START Data records
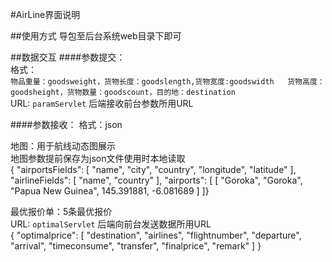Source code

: #AirLine界面说明

##使用方式
导包至后台系统web目录下即可

##数据交互
####参数提交：   
格式：  
`物品重量：goodsweight，货物长度：goodslength,货物宽度:goodswidth  
货物高度：goodsheight，货物数量：goodscount，目的地：destination`  
URL: `paramServlet` 后端接收前台参数所用URL


####参数接收：
格式：json  


地图：用于航线动态图展示   
地图参数提前保存为json文件使用时本地读取  
 {
  "airportsFields": [
    "name",
    "city",
    "country",
    "longitude",
    "latitude"
  ],
  "airlineFields": [
    "name",
    "country"
  ],
  "airports": [
    [
      "Goroka",
      "Goroka",
      "Papua New Guinea",
      145.391881,
      -6.081689
    ]
    ]}
 
 最优报价单：5条最优报价  
 URL: `optimalServlet` 后端向前台发送数据所用URL   
 {
   "optimalprice": [
     "destination",
     "airlines",
     "flightnumber",
     "departure",
     "arrival",
     "timeconsume",
     "transfer",
     "finalprice",
     "remark"
   ]
   }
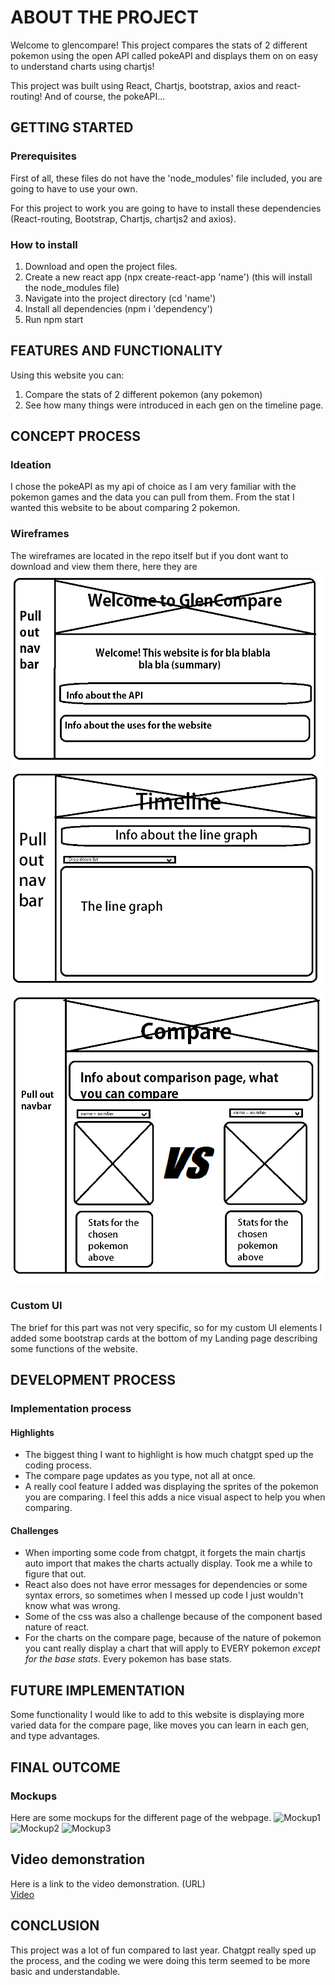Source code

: # ABOUT THE PROJECT

Welcome to glencompare! This project compares the stats of 2 different pokemon using the open API called pokeAPI and displays them on on easy to understand charts using chartjs!

This project was built using React, Chartjs, bootstrap, axios and react-routing! And of course, the pokeAPI...


## GETTING STARTED

### Prerequisites

First of all, these files do not have the 'node_modules' file included, you are going to have to use your own.

For this project to work you are going to have to install these dependencies (React-routing, Bootstrap, Chartjs, chartjs2 and axios).

### How to install

1. Download and open the project files.
2. Create a new react app (npx create-react-app 'name') (this will install the node_modules file)
3. Navigate into the project directory (cd 'name')
4. Install all dependencies (npm i 'dependency')
5. Run npm start


## FEATURES AND FUNCTIONALITY

Using this website you can:
1. Compare the stats of 2 different pokemon (any pokemon)
2. See how many things were introduced in each gen on the timeline page.


## CONCEPT PROCESS

### Ideation

I chose the pokeAPI as my api of choice as I am very familiar with the pokemon games and the data you can pull from them. From the stat I wanted this website to be about comparing 2 pokemon.

### Wireframes

The wireframes are located in the repo itself but if you dont want to download and view them there, here they are 
![Wireframe1](https://github.com/GlenDorner221358/GlenCompare.co.za/blob/main/DV200%20Landing%20dashboard%20low%20fidelity.png)
![Wireframe2](https://github.com/GlenDorner221358/GlenCompare.co.za/blob/main/DV200%20Timeline%20page%20low%20fidelity.png)
![Wireframe3](https://github.com/GlenDorner221358/GlenCompare.co.za/blob/main/DV200%20Comparison%20page%20low%20fidelity.png)

### Custom UI

The brief for this part was not very specific, so for my custom UI elements I added some bootstrap cards at the bottom of my Landing page describing some functions of the website.


## DEVELOPMENT PROCESS

### Implementation process

#### Highlights

* The biggest thing I want to highlight is how much chatgpt sped up the coding process.
* The compare page updates as you type, not all at once.
* A really cool feature I added was displaying the sprites of the pokemon you are comparing. I feel this adds a nice visual aspect to help you when comparing.

#### Challenges

* When importing some code from chatgpt, it forgets the main chartjs auto import that makes the charts actually display. Took me a while to figure that out.
* React also does not have error messages for dependencies or some syntax errors, so sometimes when I messed up code I just wouldn't know what was wrong.
* Some of the css was also a challenge because of the component based nature of react.
* For the charts on the compare page, because of the nature of pokemon you cant really display a chart that will apply to EVERY pokemon *except for the base stats*. Every pokemon has base stats.


## FUTURE IMPLEMENTATION

Some functionality I would like to add to this website is displaying more varied data for the compare page, like moves you can learn in each gen, and type advantages.


## FINAL OUTCOME

### Mockups

Here are some mockups for the different page of the webpage. 
![Mockup1](URL)
![Mockup2](URL)
![Mockup3](URL)

## Video demonstration

Here is a link to the video demonstration.
(URL) <br>
[Video](URL)


## CONCLUSION

This project was a lot of fun compared to last year. Chatgpt really sped up the process, and the coding we were doing this term seemed to be more basic and understandable.
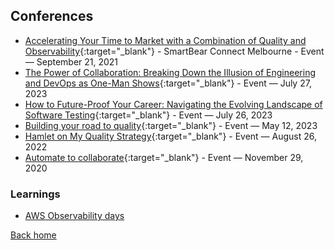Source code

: ## Conferences

- [Accelerating Your Time to Market with a Combination of Quality and Observability](https://smartbear.com/connect/?utm_medium=email&utm_source=DevOps1&utm_campaign=sbcmel){:target="\_blank"} - SmartBear Connect Melbourne - Event — September 21, 2021
- [The Power of Collaboration: Breaking Down the Illusion of Engineering and DevOps as One-Man Shows](https://www.meetup.com/en-AU/tekmeetup/events/293775889/){:target="\_blank"} - Event — July 27, 2023
- [How to Future-Proof Your Career: Navigating the Evolving Landscape of Software Testing](https://www.testingtalks.com.au/#agenda){:target="\_blank"} - Event — July 26, 2023
- [Building your road to quality](https://www.testingmind.com/event/tas2023/test-automation-summit-sydney/agenda/){:target="\_blank"} - Event — May 12, 2023
- [Hamlet on My Quality Strategy](https://applitools.com/event/hamlet-on-my-quality-strategy/){:target="\_blank"} - Event — August 26, 2022
- [Automate to collaborate](https://applitools.com/blog/vodafone-webinar/){:target="\_blank"} - Event — November 29, 2020

### Learnings

- [AWS Observability days](./sums/AWS_OBS_SUM.MD)

[Back home](/)
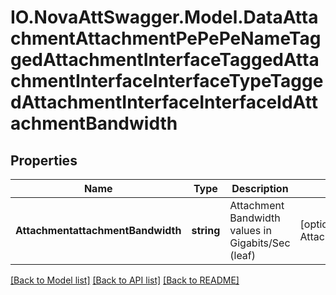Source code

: # IO.NovaAttSwagger.Model.DataAttachmentAttachmentPePePeNameTaggedAttachmentInterfaceTaggedAttachmentInterfaceInterfaceTypeTaggedAttachmentInterfaceInterfaceIdAttachmentBandwidth
## Properties

Name | Type | Description | Notes
------------ | ------------- | ------------- | -------------
**AttachmentattachmentBandwidth** | **string** | Attachment Bandwidth values in Gigabits/Sec (leaf) | [optional] [default to AttachmentattachmentBandwidthEnum._1]

[[Back to Model list]](../README.md#documentation-for-models) [[Back to API list]](../README.md#documentation-for-api-endpoints) [[Back to README]](../README.md)

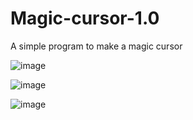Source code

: # Magic-cursor-1.0
A simple program to make a magic cursor

![image](https://github.com/Coder-5657/Magic-cursor-1.0/assets/157788773/323daa21-a106-44a6-be15-919cea390262)

![image](https://github.com/Coder-5657/Magic-cursor-1.0/assets/157788773/fcd79903-41ee-4313-96a3-641f02c8870f)

![image](https://github.com/Coder-5657/Magic-cursor-1.0/assets/157788773/e6f44cae-71cb-4399-81ec-48b003aa349e)

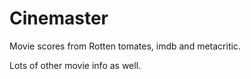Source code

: # Cinemaster

Movie scores from Rotten tomates, imdb and metacritic.

Lots of other movie info as well.
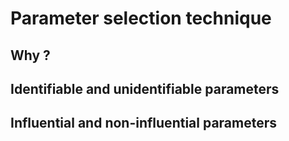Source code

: # Parameter selection technique


## Why ?

## Identifiable and unidentifiable parameters

## Influential and non-influential parameters
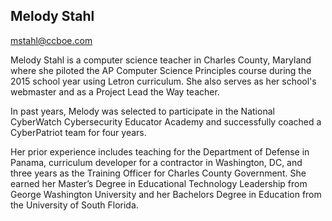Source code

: ## Melody Stahl

[mstahl@ccboe.com](mailto:mstahl@ccboe.com)

Melody Stahl is a computer science teacher in Charles County, Maryland where she piloted the AP Computer Science Principles course during the 2015 school year using Letron curriculum. She also serves as her school's webmaster and as a Project Lead the Way teacher.

In past years, Melody was selected to participate in the National CyberWatch Cybersecurity Educator Academy and successfully coached a CyberPatriot team for four years.

Her prior experience includes teaching for the Department of Defense in Panama, curriculum developer for a contractor in Washington, DC, and three years as the Training Officer for Charles County Government.  She earned her Master’s Degree in Educational Technology Leadership from George Washington University and her Bachelors Degree in Education from the University of South Florida.
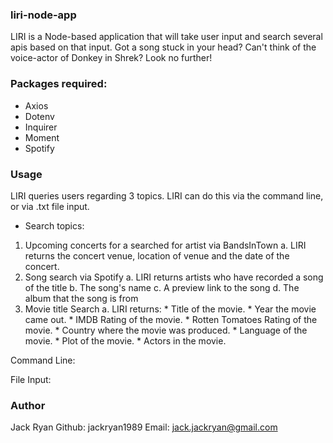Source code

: ### liri-node-app
LIRI is a Node-based application that will take user input and search several apis based on that input. Got a song stuck in your head? Can't think of the voice-actor of Donkey in Shrek? Look no further! 

### Packages required: ###
- Axios
- Dotenv
- Inquirer
- Moment
- Spotify

### Usage ###
LIRI queries users regarding 3 topics. LIRI can do this via the command line, or via .txt file input.

- Search topics:

1. Upcoming concerts for a searched for artist via BandsInTown
    a. LIRI returns the concert venue, location of venue and the date of the concert.
2. Song search via Spotify
    a. LIRI returns artists who have recorded a song of the title
    b. The song's name
    c. A preview link to the song
    d. The album that the song is from
3. Movie title Search
    a. LIRI returns:
        * Title of the movie.
        * Year the movie came out.
        * IMDB Rating of the movie.
        * Rotten Tomatoes Rating of the movie.
        * Country where the movie was produced.
        * Language of the movie.
        * Plot of the movie.
        * Actors in the movie.

Command Line:

File Input: 



### Author ###
Jack Ryan
Github: jackryan1989
Email: jack.jackryan@gmail.com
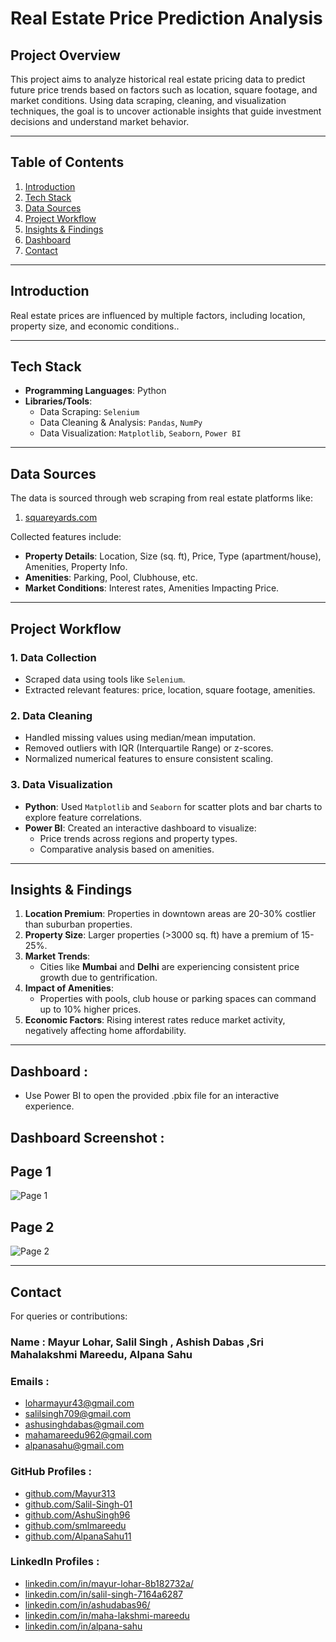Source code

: # **Real Estate Price Prediction Analysis**

## **Project Overview**  
This project aims to analyze historical real estate pricing data to predict future price trends based on factors such as location, square footage, and market conditions. Using data scraping, cleaning, and visualization techniques, the goal is to uncover actionable insights that guide investment decisions and understand market behavior.  

---

## **Table of Contents**  
1. [Introduction](#introduction)  
2. [Tech Stack](#tech-stack)  
3. [Data Sources](#data-sources)  
4. [Project Workflow](#project-workflow)  
5. [Insights & Findings](#insights--findings)  
6. [Dashboard](#Dashboard)  
7. [Contact](#contact)  

---

## **Introduction**  
Real estate prices are influenced by multiple factors, including location, property size, and economic conditions..  

---

## **Tech Stack**  
- **Programming Languages**: Python  
- **Libraries/Tools**:  
  - Data Scraping:  `Selenium`  
  - Data Cleaning & Analysis: `Pandas`, `NumPy`  
  - Data Visualization: `Matplotlib`, `Seaborn`, `Power BI`  

---

## **Data Sources**  
The data is sourced through web scraping from real estate platforms like:  
1. [squareyards.com](https://www.squareyards.com/?source=fyEmgc3%2FD3F2sUtf6c4d6Q%3D%3D0n&gclid=Cj0KCQiAouG5BhDBARIsAOc08RTXCl6_3USKv007I7H7A2lHejiH6IdwtJDljlVZBNK09WwVot8PMbcaAmlsEALw_wcB&gad_source=1)

Collected features include:  
- **Property Details**: Location, Size (sq. ft), Price, Type (apartment/house), Amenities, Property Info.  
- **Amenities**: Parking, Pool, Clubhouse, etc.  
- **Market Conditions**: Interest rates, Amenities Impacting Price.  

---

## **Project Workflow**  

### **1. Data Collection**  
- Scraped data using tools like `Selenium`.  
- Extracted relevant features: price, location, square footage, amenities.  

### **2. Data Cleaning**  
- Handled missing values using median/mean imputation.  
- Removed outliers with IQR (Interquartile Range) or z-scores.  
- Normalized numerical features to ensure consistent scaling.  

### **3. Data Visualization**  
- **Python**: Used `Matplotlib` and `Seaborn` for scatter plots and bar charts to explore feature correlations.  
- **Power BI**: Created an interactive dashboard to visualize:  
  - Price trends across regions and property types.  
  - Comparative analysis based on amenities.  

---

## **Insights & Findings**  

1. **Location Premium**: Properties in downtown areas are 20-30% costlier than suburban properties.  
2. **Property Size**: Larger properties (>3000 sq. ft) have a premium of 15-25%.  
3. **Market Trends**:  
   - Cities like **Mumbai** and **Delhi** are experiencing consistent price growth due to gentrification.  
5. **Impact of Amenities**:  
   - Properties with pools, club house or parking spaces can command up to 10% higher prices.  
6. **Economic Factors**: Rising interest rates reduce market activity, negatively affecting home affordability.  

---

## **Dashboard** :
- Use Power BI to open the provided .pbix file for an interactive experience.

## **Dashboard Screenshot** :

## Page 1
![Page 1](https://drive.google.com/uc?export=view&id=1DvAWmHmZPXILaMjlPWzugxd4cayApdfo)

## Page 2
![Page 2](https://drive.google.com/uc?export=view&id=1NfS--DdIR0C_AekDnjyEuU2EU-ebL5xP)

---

## **Contact**  
For queries or contributions:  

### **Name** : Mayur Lohar, Salil Singh , Ashish Dabas ,Sri Mahalakshmi Mareedu, Alpana Sahu
 
### **Emails** :
- [loharmayur43@gmail.com](mailto:loharmayur43@gmail.com)  
- [salilsingh709@gmail.com](mailto:salilsingh709@gmail.com)  
- [ashusinghdabas@gmail.com](mailto:ashusinghdabas@gmail.com)  
- [mahamareedu962@gmail.com](mailto:mahamareedu962@gmail.com)  
- [alpanasahu@gmail.com](mailto:alpanasahu@gmail.com)  

### **GitHub Profiles** :
- [github.com/Mayur313](https://github.com/Mayur313)  
- [github.com/Salil-Singh-01](https://github.com/Salil-Singh-01)  
- [github.com/AshuSingh96](https://github.com/AshuSingh96)  
- [github.com/smlmareedu](https://github.com/smlmareedu)  
- [github.com/AlpanaSahu11](https://github.com/AlpanaSahu11)  

### **LinkedIn Profiles** :
- [linkedin.com/in/mayur-lohar-8b182732a/](https://www.linkedin.com/in/mayur-lohar-8b182732a/)  
- [linkedin.com/in/salil-singh-7164a6287](https://www.linkedin.com/in/salil-singh-7164a6287)  
- [linkedin.com/in/ashudabas96/](https://www.linkedin.com/in/ashudabas96/)  
- [linkedin.com/in/maha-lakshmi-mareedu](https://www.linkedin.com/in/maha-lakshmi-mareedu-bb3208259)  
- [linkedin.com/in/alpana-sahu](https://www.linkedin.com/in/alpana-sahu-b6bb6b1b3/)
END Data records
◆ **Task instructions**
Look through the data and show every line containing "Rotten".

◆ **Solution to this exercise**
Movie scores from Rotten tomates, imdb and metacritic.
        * Rotten Tomatoes Rating of the movie.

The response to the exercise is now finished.